• **WHAT IS REQUIRED**: Check each line of the material that follows, and copy those holding the string "texttt".

• **DATA SECTION**:
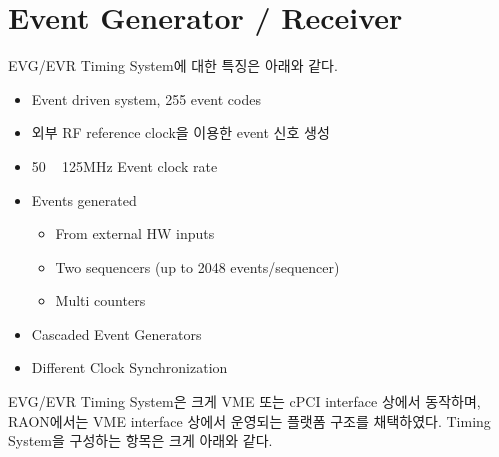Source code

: \documentclass[11pt
  , a4paper
  , article
  , oneside
]{memoir}
\begin{document}
\section{Event Generator / Receiver}
EVG/EVR Timing System에 대한 특징은 아래와 같다.

\begin{itemize}
	\item Event driven system, 255 event codes
	\item 외부 RF reference clock을 이용한 event 신호 생성
	\item 50 ~ 125MHz Event clock rate
	\item Events generated
	\begin{itemize}
		\item From external HW inputs
		\item Two sequencers (up to 2048 events/sequencer)
		\item Multi counters
	\end{itemize}
	\item Cascaded Event Generators
	\item Different Clock Synchronization
\end{itemize}
EVG/EVR Timing System은 크게 VME 또는 cPCI interface 상에서 동작하며, RAON에서는 VME interface 상에서 운영되는 플랫폼 구조를 채택하였다. Timing System을 구성하는 항목은 크게 아래와 같다.





\clearpage


\end{document}
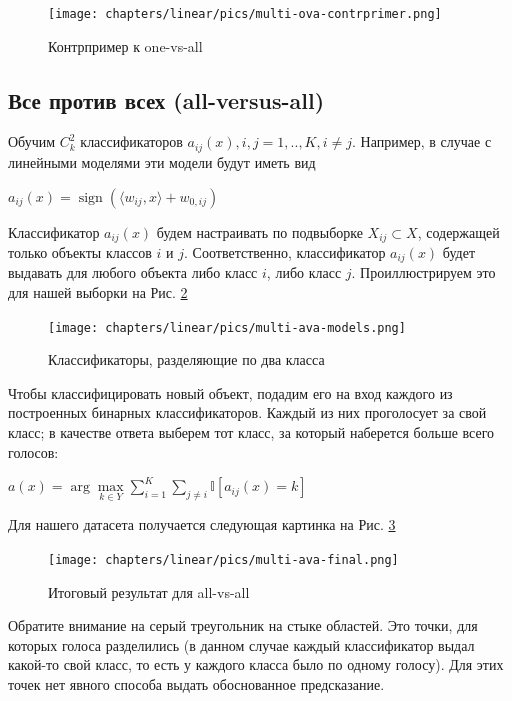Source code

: \begin{itemize}
\begin{figure}[H]
	\centering
	\texttt{[image: chapters/linear/pics/multi-ova-contrprimer.png]}
	\caption{Контрпример к one-vs-all}
	\label{fig:linear-multi-ova-contrprimer}
\end{figure}

\subsection{Все против всех (all-versus-all)}

Обучим  $C^2_k$ классификаторов $a_{ij}(x), i, j = 1,..,K, i \neq j$. Например, в случае с линейными моделями эти модели будут иметь вид

$a_{ij}(x) = \operatorname{sign}(\langle w_{ij}, x \rangle+w_{0,ij})$

Классификатор $a_{ij}(x)$ будем настраивать по подвыборке $X_{ij} \subset X$, содержащей только объекты классов $i$ и $j$. Соответственно, классификатор $a_{ij}(x)$ будет выдавать для любого объекта либо класс $i$, либо класс $j$. Проиллюстрируем это для нашей выборки на Рис. \ref{fig:linear-multi-ava-models}

\begin{figure}[H]
	\centering
	\texttt{[image: chapters/linear/pics/multi-ava-models.png]}
	\caption{Классификаторы, разделяющие по два класса}
	\label{fig:linear-multi-ava-models}
\end{figure}

Чтобы классифицировать новый объект, подадим его на вход каждого из построенных бинарных классификаторов. Каждый из них проголосует за свой класс; в качестве ответа выберем тот класс, за который наберется больше всего голосов:

$a(x) = \operatorname{arg}\max\limits_{k \in Y} \sum\limits_{i=1}^K\sum\limits_{j\neq i} \mathbb{I}[a_{ij}(x) = k]$

Для нашего датасета получается следующая картинка на Рис. \ref{fig:linear-multi-ava-final}

\begin{figure}[H]
	\centering
	\texttt{[image: chapters/linear/pics/multi-ava-final.png]}
	\caption{Итоговый результат для all-vs-all}
	\label{fig:linear-multi-ava-final}
\end{figure}

Обратите внимание на серый треугольник на стыке областей. Это точки, для которых голоса разделились (в данном случае каждый классификатор выдал какой-то свой класс, то есть у каждого класса было по одному голосу). Для этих точек нет явного способа выдать обоснованное предсказание.


\end{itemize}
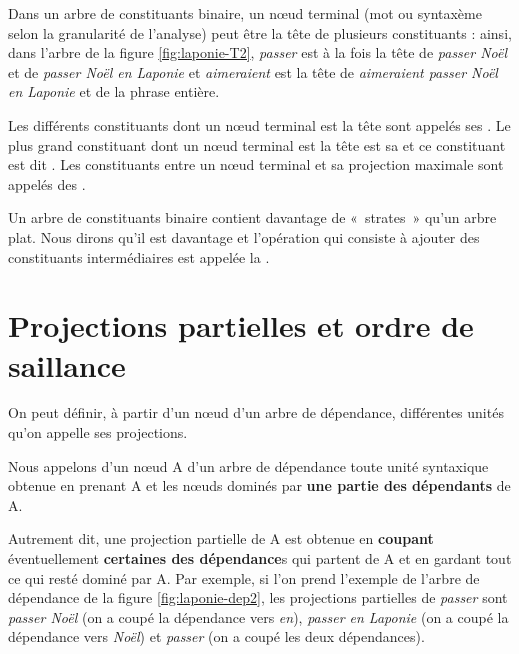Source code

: Dans un arbre de constituants binaire, un nœud terminal (mot ou syntaxème selon la granularité de l’analyse) peut être la tête de plusieurs constituants : ainsi, dans l'arbre de la figure \ref{fig:laponie-T2}, \textit{passer} est à la fois la tête de \textit{passer Noël} et de \textit{passer Noël en Laponie} et \textit{aimeraient} est la tête de \textit{aimeraient passer Noël en Laponie} et de la phrase entière. 

{Les différents constituants dont un nœud terminal est la tête sont appelés ses . Le plus grand constituant dont un nœud terminal est la tête est sa  et ce constituant est dit . Les constituants entre un nœud terminal et sa projection maximale sont appelés des .}

{Un arbre de constituants binaire contient davantage de «~strates~» qu’un arbre plat. Nous dirons qu’il est davantage  et l’opération qui consiste à ajouter des constituants intermédiaires est appelée la .}

\section{Projections partielles et ordre de saillance}\label{sec:3.4.15}

On peut définir, à partir d'un nœud d'un arbre de dépendance, différentes unités qu'on appelle ses projections. 

{Nous appelons  d’un nœud A d'un arbre de dépendance toute unité syntaxique obtenue en prenant A et les nœuds dominés par \textbf{une partie des dépendants} de A.}

Autrement dit, une projection partielle de A est obtenue en \textbf{coupant} éventuellement \textbf{certaines des dépendance}s qui partent de A et en gardant tout ce qui resté dominé par A. Par exemple, si l'on prend l'exemple de l'arbre de dépendance de la figure \ref{fig:laponie-dep2}, les projections partielles de \textit{passer} sont \textit{passer Noël} (on a coupé la dépendance vers \textit{en}), \textit{passer en Laponie} (on a coupé la dépendance vers \textit{Noël}) et \textit{passer} (on a coupé les deux dépendances).

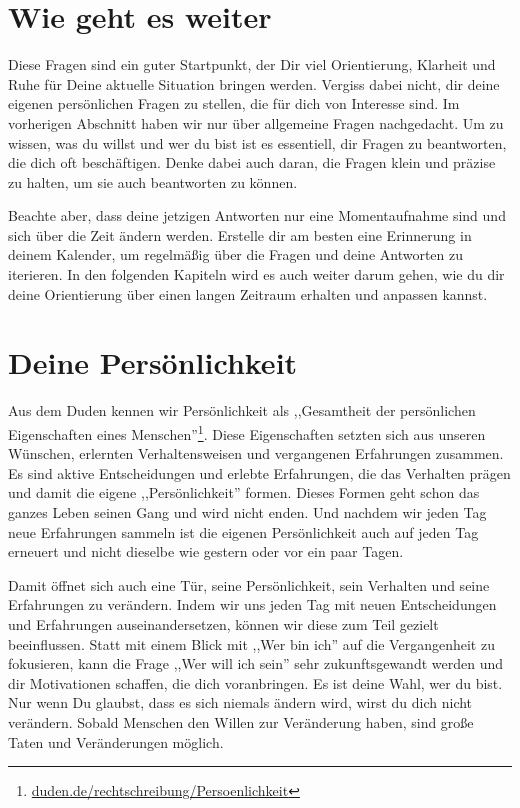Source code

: \documentclass[../Lebensziel.tex]{subfiles}
\begin{document}
\section{Wie geht es weiter}
Diese Fragen sind ein guter Startpunkt, der Dir viel Orientierung, Klarheit und Ruhe für Deine aktuelle Situation bringen werden. Vergiss dabei nicht, dir deine eigenen persönlichen Fragen zu stellen, die für dich von Interesse sind. Im vorherigen Abschnitt haben wir nur über allgemeine Fragen nachgedacht. Um zu wissen, was du willst und wer du bist ist es essentiell, dir Fragen zu beantworten, die dich oft beschäftigen. Denke dabei auch daran, die Fragen klein und präzise zu halten, um sie auch beantworten zu können.

Beachte aber, dass deine jetzigen Antworten nur eine Momentaufnahme sind und sich über die Zeit ändern werden. Erstelle dir am besten eine Erinnerung in deinem Kalender, um regelmäßig über die Fragen und deine Antworten zu iterieren.
In den folgenden Kapiteln wird es auch weiter darum gehen, wie du dir deine Orientierung über einen langen Zeitraum erhalten und anpassen kannst.

\section{Deine Persönlichkeit}
Aus dem Duden kennen wir Persönlichkeit als ,,Gesamtheit der persönlichen Eigenschaften eines Menschen''\footnote{\href{https://www.duden.de/rechtschreibung/Persoenlichkeit}{duden.de/rechtschreibung/Persoenlichkeit}}. Diese Eigenschaften setzten sich aus unseren Wünschen, erlernten Verhaltensweisen und vergangenen Erfahrungen zusammen.
Es sind aktive Entscheidungen und erlebte Erfahrungen, die das Verhalten prägen und damit die eigene ,,Persönlichkeit'' formen. Dieses Formen geht schon das ganzes Leben seinen Gang und wird nicht enden. Und nachdem wir jeden Tag neue Erfahrungen sammeln ist die eigenen Persönlichkeit auch auf jeden Tag erneuert und nicht dieselbe wie gestern oder vor ein paar Tagen.

Damit öffnet sich auch eine Tür, seine Persönlichkeit, sein Verhalten und seine Erfahrungen zu verändern. Indem wir uns jeden Tag mit neuen Entscheidungen und Erfahrungen auseinandersetzen, können wir diese zum Teil gezielt beeinflussen. Statt mit einem Blick mit ,,Wer bin ich'' auf die Vergangenheit zu fokusieren, kann die Frage ,,Wer will ich sein'' sehr zukunftsgewandt werden und dir Motivationen schaffen, die dich voranbringen. Es ist deine Wahl, wer du bist.
Nur wenn Du glaubst, dass es sich niemals ändern wird, wirst du dich nicht verändern. Sobald Menschen den Willen zur Veränderung haben, sind große Taten und Veränderungen möglich.
\end{document}
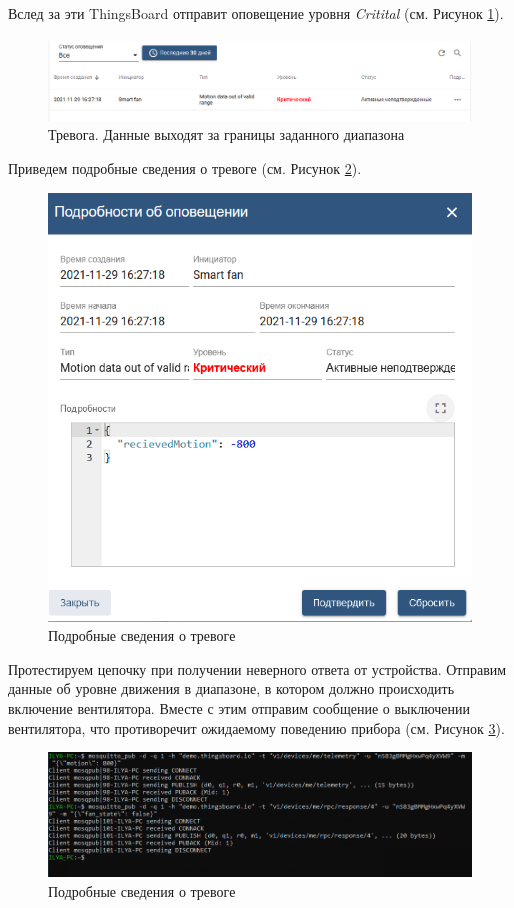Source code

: \documentclass[a4paper,14pt]{extarticle}
\begin{document}
Вслед за эти ThingsBoard отправит оповещение уровня \textit{Critital} (см. Рисунок \ref{fig:alarm-input-value}).

\begin{figure}[h!]
	\centering
	\includegraphics[width=1\linewidth]{images/alarm-input-value}
	\caption{Тревога. Данные выходят за границы заданного диапазона}
	\label{fig:alarm-input-value}
\end{figure}

Приведем подробные сведения о тревоге (см. Рисунок \ref{fig:alarm-input-value-detail}).


\begin{figure}[h!]
	\centering
	\includegraphics[width=0.7\linewidth]{images/alarm-input-value-detail}
	\caption{Подробные сведения о тревоге}
	\label{fig:alarm-input-value-detail}
\end{figure}

\newpage
Протестируем цепочку при получении неверного ответа от устройства. Отправим данные об уровне движения в диапазоне, в котором должно происходить включение вентилятора. Вместе с этим отправим сообщение о выключении вентилятора, что противоречит ожидаемому поведению прибора (см. Рисунок \ref{fig:listen-p2}).

\begin{figure}[h!]
	\centering
	\includegraphics[width=1\linewidth]{images/listen-p2}
	\caption{Подробные сведения о тревоге}
	\label{fig:listen-p2}
\end{figure}
\end{document}
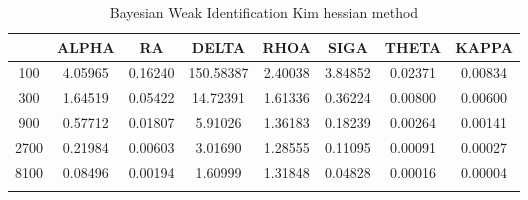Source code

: \documentclass[a4paper,10pt]{article}
\begin{document}
\centering
\begin{longtable}{cccccccc}
\toprule
 & ALPHA & RA & DELTA & RHOA & SIGA & THETA & KAPPA \\
\midrule
100 & 4.05965 & 0.16240 & 150.58387 & 2.40038 & 3.84852 & 0.02371 & 0.00834 \\
300 & 1.64519 & 0.05422 & 14.72391 & 1.61336 & 0.36224 & 0.00800 & 0.00600 \\
900 & 0.57712 & 0.01807 & 5.91026 & 1.36183 & 0.18239 & 0.00264 & 0.00141 \\
2700 & 0.21984 & 0.00603 & 3.01690 & 1.28555 & 0.11095 & 0.00091 & 0.00027 \\
8100 & 0.08496 & 0.00194 & 1.60999 & 1.31848 & 0.04828 & 0.00016 & 0.00004 \\
\bottomrule
\caption{Bayesian Weak Identification Kim hessian method}
\label{table:tbl:WeakKim_hessian}
\end{longtable}
\end{document}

• **SOLUTION**:
	\texttt{[image: chapters/linear/pics/multi-ova-contrprimer.png]}
	\texttt{[image: chapters/linear/pics/multi-ava-models.png]}
	\texttt{[image: chapters/linear/pics/multi-ava-final.png]}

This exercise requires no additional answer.